Rapporto di indebitamento debt to equity ratio

di: Dott. Antonio Fortarezza

Dottore commercialista in Milano, Economista d’impresa, esperto in determinazioni quantitative aziendali e in architetture e gestione di sistemi di pianificazione e controllo nonché in valutazione d’aziende, marchi e quote societarie, docente e relatore nelle materie giuridiche ed economiche, AML Compliance Advisor.

Il rapporto di indebitamento debt to equity ratio, nel mondo della finanza e degli affari, è una metrica di fondamentale importanza per valutare la salute finanziaria e la stabilità di una impresa.

Basti solo pensare che l’EBA (European Banking Autority), ha pubblicato per gli operatori bancari le linee guida o “orientamenti” in materia di concessione e monitoraggio del credito, in cui il rapporto di indebitamento debt to equity ratio unitamente ad altri indicatori, è una metriche per la concessione e il monitoraggio del credito alle microimprese e alle piccole, medie e grandi imprese.

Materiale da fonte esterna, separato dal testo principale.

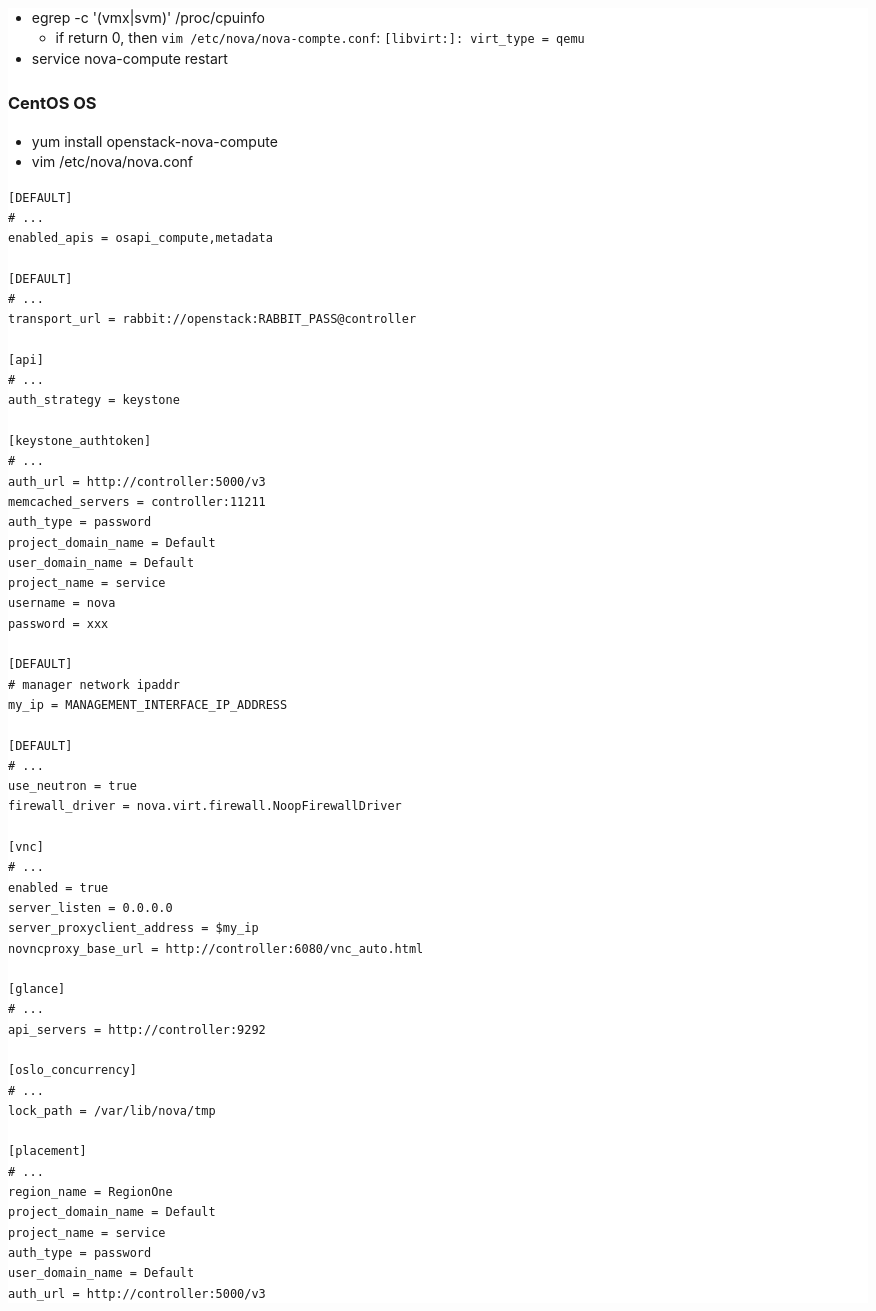- egrep -c '(vmx|svm)' /proc/cpuinfo
    - if return 0, then `vim /etc/nova/nova-compte.conf`: `[libvirt:]: virt_type = qemu`
- service nova-compute restart

### CentOS OS
- yum install openstack-nova-compute
- vim /etc/nova/nova.conf
```shell
[DEFAULT]
# ...
enabled_apis = osapi_compute,metadata

[DEFAULT]
# ...
transport_url = rabbit://openstack:RABBIT_PASS@controller

[api]
# ...
auth_strategy = keystone

[keystone_authtoken]
# ...
auth_url = http://controller:5000/v3
memcached_servers = controller:11211
auth_type = password
project_domain_name = Default
user_domain_name = Default
project_name = service
username = nova
password = xxx

[DEFAULT]
# manager network ipaddr
my_ip = MANAGEMENT_INTERFACE_IP_ADDRESS

[DEFAULT]
# ...
use_neutron = true
firewall_driver = nova.virt.firewall.NoopFirewallDriver

[vnc]
# ...
enabled = true
server_listen = 0.0.0.0
server_proxyclient_address = $my_ip
novncproxy_base_url = http://controller:6080/vnc_auto.html

[glance]
# ...
api_servers = http://controller:9292

[oslo_concurrency]
# ...
lock_path = /var/lib/nova/tmp

[placement]
# ...
region_name = RegionOne
project_domain_name = Default
project_name = service
auth_type = password
user_domain_name = Default
auth_url = http://controller:5000/v3
```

In altri termini è meglio che l’impresa conosca il proprio rapporto di indebitamento debt to equity ratio, poiché le banche lo calcolano, ed è un elemento probatorio che prendono seriamente in considerazione durante la raccolta delle informazioni ai fini della valutazione del merito creditizio e quindi per la concessione o la revoca degli affidamenti bancari.

Il rapporto di indebitamento debt to equity ratio, svolge un ruolo critico nell’analisi della struttura finanziaria di una impresa e nel profilo di rischio, e quantifica la proporzione delle fonti del capitale investito di una impresa proveniente dai debiti rispetto a quello proveniente dal capitale di rischio dei soci o analogamente, misura quanto un’azienda si affida al capitale preso in prestito rispetto a quello dei suoi azionisti o proprietari.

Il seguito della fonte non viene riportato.